Petunia looked at Severus again and said as if it gave her the greatest pleasure, "Other boys have been here too, calling on my harlot sister -- "
"Shut your mouth!" cried Lily angrily, looking stung.
Petunia smiled nastily, revealing the flash of braces over very croaked, yellow teeth, "Boys with black hair, boys with glasses, boys with -- with wands -- dropping in for tea! Freaks, all of them!"
"Shut up!" Lily shrieked. "It would take a blind boy to come calling on you!"
Petunia stood with her hands clenched at her sides. "Ooo!" she cried angrily. "You abnormal -- you -- you freak!"
"Running out of words, are you?" scoffed Lily. "Better run off and look up more, off with you now!" she said mockingly.
"No, I have one more," Petunia said through her teeth. She seemed rather determined to hurt Lily one way or the other and the usual names weren't working. "I know what they call you at school, Lilian."
Lily went rigid in the act of drawing herself up.

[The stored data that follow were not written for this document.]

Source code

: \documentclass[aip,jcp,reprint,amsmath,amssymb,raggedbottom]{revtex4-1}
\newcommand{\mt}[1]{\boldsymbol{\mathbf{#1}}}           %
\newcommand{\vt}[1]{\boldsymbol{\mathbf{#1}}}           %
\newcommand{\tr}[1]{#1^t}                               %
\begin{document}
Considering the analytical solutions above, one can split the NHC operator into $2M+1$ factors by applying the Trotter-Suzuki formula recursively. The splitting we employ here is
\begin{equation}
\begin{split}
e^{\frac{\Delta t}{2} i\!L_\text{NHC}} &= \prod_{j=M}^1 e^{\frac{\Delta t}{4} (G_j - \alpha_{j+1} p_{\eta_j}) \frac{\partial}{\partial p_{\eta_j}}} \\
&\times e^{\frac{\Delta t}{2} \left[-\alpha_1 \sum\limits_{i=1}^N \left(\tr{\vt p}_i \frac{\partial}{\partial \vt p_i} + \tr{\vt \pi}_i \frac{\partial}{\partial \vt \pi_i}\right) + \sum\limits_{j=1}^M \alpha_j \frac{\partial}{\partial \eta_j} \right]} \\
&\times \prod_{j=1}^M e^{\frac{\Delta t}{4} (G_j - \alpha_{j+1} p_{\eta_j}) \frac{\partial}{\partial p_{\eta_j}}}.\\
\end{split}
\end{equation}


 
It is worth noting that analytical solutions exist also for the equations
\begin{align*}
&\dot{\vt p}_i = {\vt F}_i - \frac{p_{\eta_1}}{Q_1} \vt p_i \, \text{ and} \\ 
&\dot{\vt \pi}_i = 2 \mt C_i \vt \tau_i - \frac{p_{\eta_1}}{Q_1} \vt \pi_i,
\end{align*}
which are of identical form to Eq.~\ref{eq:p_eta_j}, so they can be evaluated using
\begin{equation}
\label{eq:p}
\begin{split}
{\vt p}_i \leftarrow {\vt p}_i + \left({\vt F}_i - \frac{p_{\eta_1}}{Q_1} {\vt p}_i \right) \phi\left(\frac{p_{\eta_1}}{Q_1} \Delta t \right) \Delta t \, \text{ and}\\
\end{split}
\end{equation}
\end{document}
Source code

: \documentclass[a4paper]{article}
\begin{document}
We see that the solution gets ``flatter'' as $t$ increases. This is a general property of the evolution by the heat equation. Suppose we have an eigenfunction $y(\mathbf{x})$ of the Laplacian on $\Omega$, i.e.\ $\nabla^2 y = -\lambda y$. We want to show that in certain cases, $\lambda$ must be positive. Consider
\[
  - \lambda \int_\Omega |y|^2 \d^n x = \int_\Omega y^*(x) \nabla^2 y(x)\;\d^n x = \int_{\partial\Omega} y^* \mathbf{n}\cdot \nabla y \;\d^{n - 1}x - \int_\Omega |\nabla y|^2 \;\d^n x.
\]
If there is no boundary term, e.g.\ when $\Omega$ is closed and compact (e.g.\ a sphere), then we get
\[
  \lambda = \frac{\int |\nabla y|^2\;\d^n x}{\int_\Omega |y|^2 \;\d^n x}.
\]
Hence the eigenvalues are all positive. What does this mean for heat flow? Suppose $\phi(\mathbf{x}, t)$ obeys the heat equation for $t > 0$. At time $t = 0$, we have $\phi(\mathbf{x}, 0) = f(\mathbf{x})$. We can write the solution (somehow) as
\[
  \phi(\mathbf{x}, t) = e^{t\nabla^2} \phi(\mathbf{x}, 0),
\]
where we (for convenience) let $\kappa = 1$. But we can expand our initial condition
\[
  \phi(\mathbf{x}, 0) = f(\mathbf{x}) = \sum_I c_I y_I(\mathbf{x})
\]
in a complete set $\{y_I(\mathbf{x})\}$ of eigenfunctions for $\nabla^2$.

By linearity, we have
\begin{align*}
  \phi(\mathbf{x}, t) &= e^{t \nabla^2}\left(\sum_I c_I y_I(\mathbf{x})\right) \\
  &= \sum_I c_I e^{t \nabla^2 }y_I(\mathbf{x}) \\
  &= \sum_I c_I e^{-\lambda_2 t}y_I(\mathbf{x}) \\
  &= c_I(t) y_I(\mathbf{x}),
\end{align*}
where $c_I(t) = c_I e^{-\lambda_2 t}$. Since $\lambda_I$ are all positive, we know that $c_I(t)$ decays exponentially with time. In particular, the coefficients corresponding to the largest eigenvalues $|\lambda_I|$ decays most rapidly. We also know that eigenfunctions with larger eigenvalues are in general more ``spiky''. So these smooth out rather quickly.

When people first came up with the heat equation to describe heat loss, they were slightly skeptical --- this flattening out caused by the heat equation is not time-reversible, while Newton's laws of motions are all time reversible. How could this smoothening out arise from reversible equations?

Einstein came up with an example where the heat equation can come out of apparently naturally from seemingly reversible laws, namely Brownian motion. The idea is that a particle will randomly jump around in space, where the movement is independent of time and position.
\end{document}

Petunia smiled triumphantly, apparently aware that she was about to strike a nerve. She took a deep breath and burst, "They call you - !"
"Mudblood."
Both girls looked around. Severus was standing with his hands motionless at his sides, staring at Petunia from between long greasy curtains of hair with his glittering eyes.
"Correct me if I'm wrong," Severus went on, "but the term 'Mudblood' means 'dirty blood' and, ah, you are related to Lily, are you not?"
There was a pause as Severus's words sunk in, and Petunia's pale, horsey face flushed a whiter shade in her fury. Her eyes darted to her sister, who was smiling with a mixture of triumph and amusement.
"You have no power here, be gone before someone drops a house on you too!" Lily said suddenly, pretending to wave a wand.
She and Severus burst into laughter as Petunia stormed from the room, fuming, and up the stairs.